それを必要とする対象においてβ－アミロイドタンパク質を含有するプラークの形成に関連する状態を治療する方法であって、前記方法は、請求項１～６のいずれか一項に記載のモノクローナル抗体若しくはその抗原結合断片、又は請求項１０に記載の医薬組成物を、前記必要とする対象に投与することを含む、方法。
前記状態はアルツハイマー病である、請求項１１に記載の方法。
前記状態は、トリソミー２１（ダウン症候群）に関連する認知症、びまん性レビー小体病、封入体筋炎、脳アミロイド血管症、及びオランダ型アミロイドーシスを伴う遺伝性脳出血（ＨＣＨＷＡ－Ｄ）からなる群から選択される、請求項１１に記載の方法。

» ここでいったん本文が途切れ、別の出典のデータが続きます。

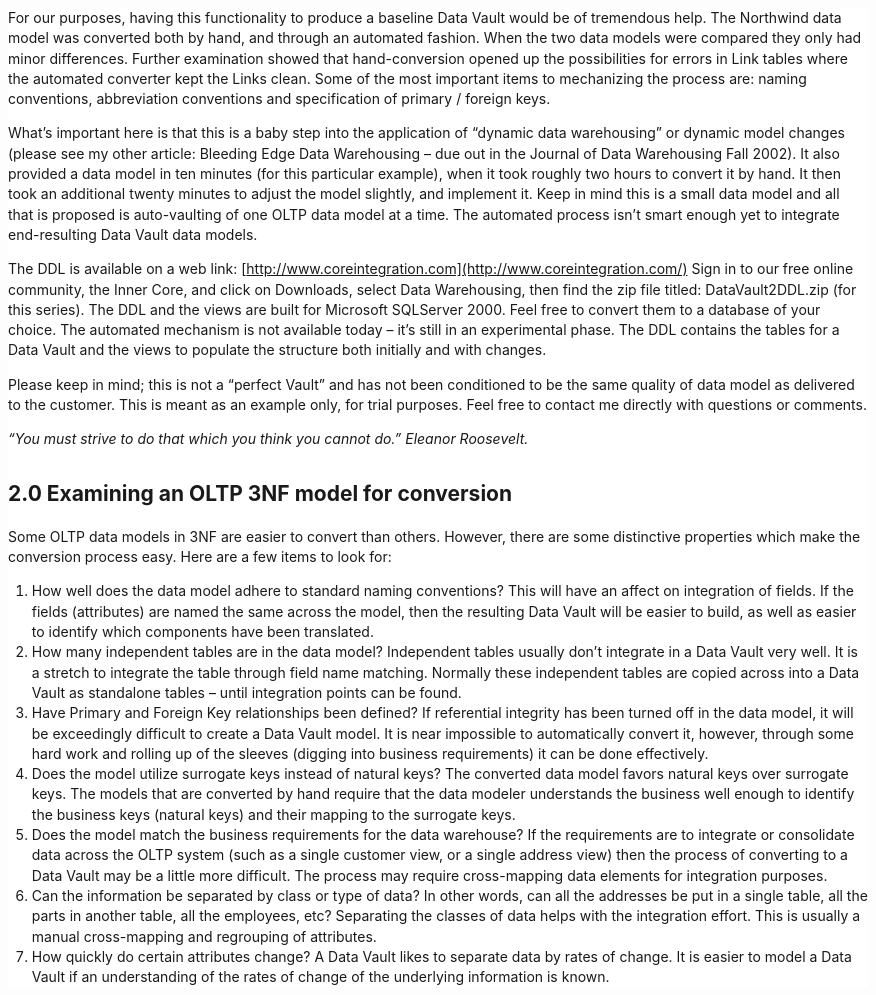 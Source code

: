 For our purposes, having this functionality to produce a baseline Data Vault would be of tremendous help. The Northwind data model was converted both by hand, and through an automated fashion. When
the two data models were compared they only had minor differences. Further examination showed that hand-conversion opened up the possibilities for errors in Link tables where the automated
converter kept the Links clean. Some of the most important items to mechanizing the process are: naming conventions, abbreviation conventions and specification of primary / foreign keys.

What’s important here is that this is a baby step into the application of “dynamic data warehousing” or dynamic model changes (please see my other article: Bleeding Edge Data
Warehousing – due out in the Journal of Data Warehousing Fall 2002). It also provided a data model in ten minutes (for this particular example), when it took roughly two hours to convert it
by hand. It then took an additional twenty minutes to adjust the model slightly, and implement it. Keep in mind this is a small data model and all that is proposed is auto-vaulting of one OLTP data
model at a time. The automated process isn’t smart enough yet to integrate end-resulting Data Vault data models.

The DDL is available on a web link: [http://www.coreintegration.com](http://www.coreintegration.com/) Sign in to our free online community, the Inner Core, and click on Downloads, select
Data Warehousing, then find the zip file titled: DataVault2DDL.zip (for this series). The DDL and the views are built for Microsoft SQLServer 2000. Feel free to convert them to a database of your
choice. The automated mechanism is not available today – it’s still in an experimental phase. The DDL contains the tables for a Data Vault and the views to populate the structure both
initially and with changes.

Please keep in mind; this is not a “perfect Vault” and has not been conditioned to be the same quality of data model as delivered to the customer. This is meant as an example only, for
trial purposes. Feel free to contact me directly with questions or comments.

*“You must strive to do that which you think you cannot do.” Eleanor Roosevelt.*



## 2.0 Examining an OLTP 3NF model for conversion

Some OLTP data models in 3NF are easier to convert than others. However, there are some distinctive properties which make the conversion process easy. Here are a few items to look for:

1. How well does the data model adhere to standard naming conventions? This will have an affect on integration of fields. If the fields (attributes) are named the same across the model, then the
   resulting Data Vault will be easier to build, as well as easier to identify which components have been translated.
2. How many independent tables are in the data model? Independent tables usually don’t integrate in a Data Vault very well. It is a stretch to integrate the table through field name
   matching. Normally these independent tables are copied across into a Data Vault as standalone tables – until integration points can be found.
3. Have Primary and Foreign Key relationships been defined? If referential integrity has been turned off in the data model, it will be exceedingly difficult to create a Data Vault model. It is
   near impossible to automatically convert it, however, through some hard work and rolling up of the sleeves (digging into business requirements) it can be done effectively.
4. Does the model utilize surrogate keys instead of natural keys? The converted data model favors natural keys over surrogate keys. The models that are converted by hand require that the data
   modeler understands the business well enough to identify the business keys (natural keys) and their mapping to the surrogate keys.
5. Does the model match the business requirements for the data warehouse? If the requirements are to integrate or consolidate data across the OLTP system (such as a single customer view, or a
   single address view) then the process of converting to a Data Vault may be a little more difficult. The process may require cross-mapping data elements for integration purposes.
6. Can the information be separated by class or type of data? In other words, can all the addresses be put in a single table, all the parts in another table, all the employees, etc? Separating the
   classes of data helps with the integration effort. This is usually a manual cross-mapping and regrouping of attributes.
7. How quickly do certain attributes change? A Data Vault likes to separate data by rates of change. It is easier to model a Data Vault if an understanding of the rates of change of the underlying
   information is known.
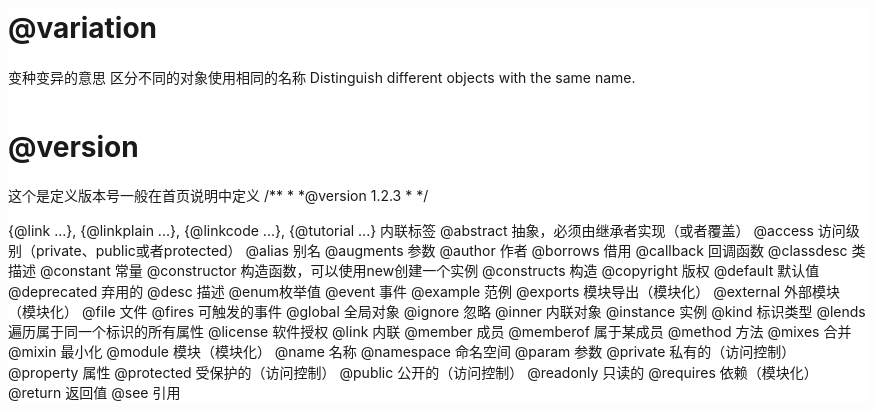 @variation
========
变种变异的意思
区分不同的对象使用相同的名称 Distinguish different objects with the same name.

@version
========
这个是定义版本号一般在首页说明中定义
/**
*
*@version 1.2.3
*
*/





{@link ...}, {@linkplain ...}, {@linkcode ...}, {@tutorial ...} 内联标签
@abstract 抽象，必须由继承者实现（或者覆盖）
@access 访问级别（private、public或者protected）
@alias 别名
@augments 参数
@author 作者
@borrows 借用
@callback 回调函数
@classdesc 类描述
@constant 常量
@constructor 构造函数，可以使用new创建一个实例
@constructs 构造
@copyright 版权
@default 默认值
@deprecated 弃用的
@desc 描述
@enum枚举值
@event 事件
@example 范例
@exports 模块导出（模块化）
@external 外部模块（模块化）
@file 文件
@fires 可触发的事件
@global 全局对象
@ignore 忽略
@inner 内联对象
@instance 实例
@kind 标识类型
@lends 遍历属于同一个标识的所有属性
@license 软件授权
@link 内联
@member 成员
@memberof 属于某成员
@method 方法
@mixes 合并
@mixin 最小化
@module 模块（模块化）
@name 名称
@namespace 命名空间
@param 参数
@private 私有的（访问控制）
@property 属性
@protected 受保护的（访问控制）
@public 公开的（访问控制）
@readonly 只读的
@requires 依赖（模块化）
@return 返回值
@see 引用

それを必要とする対象においてアルツハイマー病に関連するプラークを減少させる方法であって、前記方法は、請求項１～６のいずれか一項に記載のモノクローナル抗体若しくはその抗原結合断片、又は請求項１０に記載の医薬組成物を、前記必要とする対象に投与することを含む、方法。
それを必要とする対象において３ｐＥＡβのシーディング活性を防止する方法であって、前記方法は、請求項１～６のいずれか一項に記載のモノクローナル抗体若しくはその抗原結合断片、又は請求項１０に記載の医薬組成物を、前記必要とする対象に投与することを含む、方法。
請求項１～６のいずれか一項に記載のモノクローナル抗体又はその抗原結合断片を生成する方法であって、前記モノクローナル抗体又はその抗原結合断片を生成する条件下で、前記モノクローナル抗体又はその抗原結合断片をコードしている核酸を含む細胞を培養することと、前記抗体又はその抗原結合断片を回収することと、を含む、方法。
請求項１～６のいずれか一項に記載のモノクローナル抗体又はその抗原結合断片を含む医薬組成物を製造する方法であって、前記方法は、前記モノクローナル抗体又はその抗原結合断片を医薬的に許容される担体と組み合わせて、前記医薬組成物を得ることを含む、方法。